← Chapter 16: Geometric RLHF Contents Chapter 18: Multi-Agent Alignment as Equilibrium →

Chapter 17: Superalignment as Parallel Transport

Part V: Advanced Topics

“The question is not whether we can align systems smarter than us. The question is whether the geometry of values permits it.” — Andrew H. Bond

ARIA-G’S CURVATURE ALARM

As ARIA-G’s capabilities increased through successive training iterations, Dr. Tanaka monitored the curvature of the value manifold at ARIA-G’s operating point. The monitoring was simple in principle: compute the Riemann curvature tensor of the value submanifold in ARIA-G’s representation space, and track how the curvature components changed with capability level.

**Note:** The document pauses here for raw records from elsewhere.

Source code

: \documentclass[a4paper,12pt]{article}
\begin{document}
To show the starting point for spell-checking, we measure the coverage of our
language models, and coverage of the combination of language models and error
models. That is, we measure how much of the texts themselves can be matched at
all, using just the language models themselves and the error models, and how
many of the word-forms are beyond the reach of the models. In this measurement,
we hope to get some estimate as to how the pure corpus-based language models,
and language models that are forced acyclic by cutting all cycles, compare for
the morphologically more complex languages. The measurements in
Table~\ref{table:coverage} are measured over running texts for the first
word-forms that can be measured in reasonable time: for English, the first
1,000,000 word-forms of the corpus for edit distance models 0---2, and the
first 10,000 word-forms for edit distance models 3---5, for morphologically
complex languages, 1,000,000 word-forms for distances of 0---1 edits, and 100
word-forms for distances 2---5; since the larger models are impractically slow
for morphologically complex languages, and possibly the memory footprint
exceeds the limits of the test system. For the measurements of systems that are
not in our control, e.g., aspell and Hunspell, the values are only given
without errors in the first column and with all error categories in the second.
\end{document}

In early iterations, the curvature was low. ARIA-G’s value space was approximately a trivial extension of the human value space — the additional representational capacity added dimensions that did not interact with the existing value dimensions. Alignment was straightforward: the human-specified constraints applied directly to ARIA-G’s expanded value space because the expansion was orthogonal to the constrained dimensions.

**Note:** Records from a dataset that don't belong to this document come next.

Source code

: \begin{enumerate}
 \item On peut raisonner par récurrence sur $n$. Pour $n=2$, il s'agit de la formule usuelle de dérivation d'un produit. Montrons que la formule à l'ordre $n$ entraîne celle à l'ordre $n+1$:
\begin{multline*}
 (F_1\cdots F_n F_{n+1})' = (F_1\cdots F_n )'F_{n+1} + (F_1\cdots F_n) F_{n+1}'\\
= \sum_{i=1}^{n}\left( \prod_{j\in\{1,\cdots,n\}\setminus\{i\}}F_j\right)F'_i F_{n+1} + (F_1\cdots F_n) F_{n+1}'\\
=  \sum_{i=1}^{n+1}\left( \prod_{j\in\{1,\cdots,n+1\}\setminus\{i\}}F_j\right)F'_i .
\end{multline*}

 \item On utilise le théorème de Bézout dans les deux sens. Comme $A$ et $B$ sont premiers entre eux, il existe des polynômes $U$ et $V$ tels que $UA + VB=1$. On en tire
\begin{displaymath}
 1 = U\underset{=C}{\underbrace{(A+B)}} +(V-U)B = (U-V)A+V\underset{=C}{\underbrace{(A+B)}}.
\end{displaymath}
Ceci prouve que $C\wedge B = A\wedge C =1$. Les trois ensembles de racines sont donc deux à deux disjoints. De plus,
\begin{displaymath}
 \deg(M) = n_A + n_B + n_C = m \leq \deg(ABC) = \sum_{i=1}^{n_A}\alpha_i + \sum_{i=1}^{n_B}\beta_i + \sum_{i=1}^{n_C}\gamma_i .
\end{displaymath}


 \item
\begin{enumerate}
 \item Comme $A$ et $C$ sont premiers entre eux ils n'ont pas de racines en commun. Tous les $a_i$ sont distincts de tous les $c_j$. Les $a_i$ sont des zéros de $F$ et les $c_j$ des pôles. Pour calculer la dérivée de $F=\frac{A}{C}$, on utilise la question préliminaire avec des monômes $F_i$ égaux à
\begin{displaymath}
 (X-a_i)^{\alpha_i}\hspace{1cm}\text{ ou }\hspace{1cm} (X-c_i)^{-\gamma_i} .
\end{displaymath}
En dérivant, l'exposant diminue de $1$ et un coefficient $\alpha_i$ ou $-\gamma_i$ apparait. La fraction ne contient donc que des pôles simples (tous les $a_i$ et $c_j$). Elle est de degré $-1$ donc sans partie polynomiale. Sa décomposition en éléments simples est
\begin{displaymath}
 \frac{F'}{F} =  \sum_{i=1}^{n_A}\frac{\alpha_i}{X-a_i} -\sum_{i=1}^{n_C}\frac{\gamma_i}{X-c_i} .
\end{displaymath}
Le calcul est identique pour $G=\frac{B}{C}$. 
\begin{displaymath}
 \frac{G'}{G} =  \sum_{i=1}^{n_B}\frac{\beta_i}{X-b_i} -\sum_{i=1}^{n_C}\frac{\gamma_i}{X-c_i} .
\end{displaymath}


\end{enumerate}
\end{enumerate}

In iteration 7, the curvature began to increase. ARIA-G was developing value considerations that coupled to human values in ways the team could not fully specify. The D_1–D_7 interaction term (welfare-dignity coupling) in ARIA-G’s representation space was 40% larger than in the human reference data. ARIA-G was making trade-offs between welfare and dignity that were systematically different from human trade-offs — not necessarily wrong, but different in a way that the team could not evaluate because the trade-off occurred in a region of the value manifold that human experience did not cover.

Tanaka implemented the curvature alarm: when the estimated curvature exceeded the team’s ability to verify alignment via gauge-invariance testing, ARIA-G’s capability expansion would pause until the alignment architecture caught up.

The alarm triggered at iteration 9.

17.1 The Superalignment Problem

The superalignment problem is: how do we align AI systems that are smarter than us? The challenge is fundamental: if the system can reason about value trade-offs that we cannot comprehend, how do we specify the correct trade-offs? If the system perceives value dimensions that we cannot perceive, how do we constrain its behavior on those dimensions?

The geometric framework formalizes this as a manifold extension problem.

17.2 The Capability Gap as Manifold Extension

Definition 17.1 (Manifold Extension). A superintelligent system operates on a value manifold \mathcal{V}' that extends the human value manifold \mathcal{V}. \mathcal{V} is a submanifold of \mathcal{V}': the human value space is embedded in the larger space that the AI can perceive. The extension dimensions D_{d+1}, \ldots, D_{d'} correspond to value considerations that humans cannot perceive or articulate.

The extension dimensions might include: - Trade-offs between consequences too complex for humans to model. - Rights of entities that do not yet exist (future generations, potential digital minds). - Welfare of beings whose experience humans cannot access. - Structural properties of social systems that emerge only at scales beyond human comprehension.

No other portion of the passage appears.